INPUT MATERIAL ▸
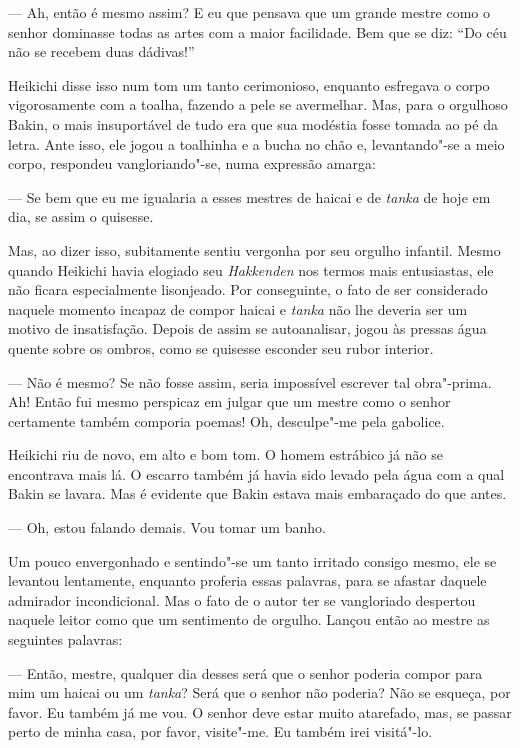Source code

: --- Ah, então é mesmo assim? E eu que pensava que um grande mestre como o 
senhor dominasse todas as artes com a maior facilidade. Bem que se diz:
``Do céu não se recebem duas dádivas!''

Heikichi disse isso num tom um tanto cerimonioso, enquanto esfregava o
corpo vigorosamente com a toalha, fazendo a pele se avermelhar. Mas,
para o orgulhoso Bakin, o mais insuportável de tudo era que sua modéstia
fosse tomada ao pé da letra. Ante isso, ele jogou a toalhinha e a bucha
no chão e, levantando"-se a meio corpo, respondeu vangloriando"-se, 
numa expressão amarga:

--- Se bem que eu me igualaria a esses mestres de haicai e de
\textit{tanka} de hoje em dia, se assim o quisesse.

Mas, ao dizer isso, subitamente sentiu vergonha por seu orgulho
infantil. Mesmo quando Heikichi havia elogiado seu \textit{Hakkenden}
nos termos mais entusiastas, ele não ficara especialmente lisonjeado.
Por conseguinte, o fato de ser considerado naquele momento incapaz de
compor haicai e \textit{tanka} não lhe deveria ser um motivo de
insatisfação. Depois de assim se autoanalisar, jogou às pressas água
quente sobre os ombros, como se quisesse esconder seu rubor interior.

--- Não é mesmo? Se não fosse assim, seria impossível escrever tal
obra"-prima. Ah! Então fui mesmo perspicaz em julgar que um mestre
como o senhor certamente também comporia poemas! Oh, desculpe"-me pela gabolice.

Heikichi riu de novo, em alto e bom tom. O homem estrábico já não se
encontrava mais lá. O escarro também já havia sido levado pela água com
a qual Bakin se lavara. Mas é evidente que Bakin estava mais embaraçado
do que antes.

--- Oh, estou falando demais. Vou tomar um banho.

Um pouco envergonhado e sentindo"-se um tanto irritado consigo mesmo, ele
se levantou lentamente, enquanto proferia essas palavras, para se
afastar daquele admirador incondicional. Mas o fato de o autor ter se
vangloriado despertou naquele leitor como que um sentimento de orgulho.
Lançou então ao mestre as seguintes palavras:

--- Então, mestre, qualquer dia desses será que o senhor poderia compor
para mim um haicai ou um \textit{tanka}? Será que o senhor não poderia?
Não se esqueça, por favor. Eu também já me vou. O senhor deve estar
muito atarefado, mas, se passar perto de minha casa, por favor,
visite"-me. Eu também irei visitá"-lo.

WORK ORDER ▸
Produce verbatim the lines starting at the one with "como o senhor" and ending at the last line of the material, both ends included. Add no other line.

REPLY TO THE EXERCISE ▸
como o senhor certamente também comporia poemas! Oh, desculpe"-me pela gabolice.

Heikichi riu de novo, em alto e bom tom. O homem estrábico já não se
encontrava mais lá. O escarro também já havia sido levado pela água com
a qual Bakin se lavara. Mas é evidente que Bakin estava mais embaraçado
do que antes.

--- Oh, estou falando demais. Vou tomar um banho.

Um pouco envergonhado e sentindo"-se um tanto irritado consigo mesmo, ele
se levantou lentamente, enquanto proferia essas palavras, para se
afastar daquele admirador incondicional. Mas o fato de o autor ter se
vangloriado despertou naquele leitor como que um sentimento de orgulho.
Lançou então ao mestre as seguintes palavras:

--- Então, mestre, qualquer dia desses será que o senhor poderia compor
para mim um haicai ou um \textit{tanka}? Será que o senhor não poderia?
Não se esqueça, por favor. Eu também já me vou. O senhor deve estar
muito atarefado, mas, se passar perto de minha casa, por favor,
visite"-me. Eu também irei visitá"-lo.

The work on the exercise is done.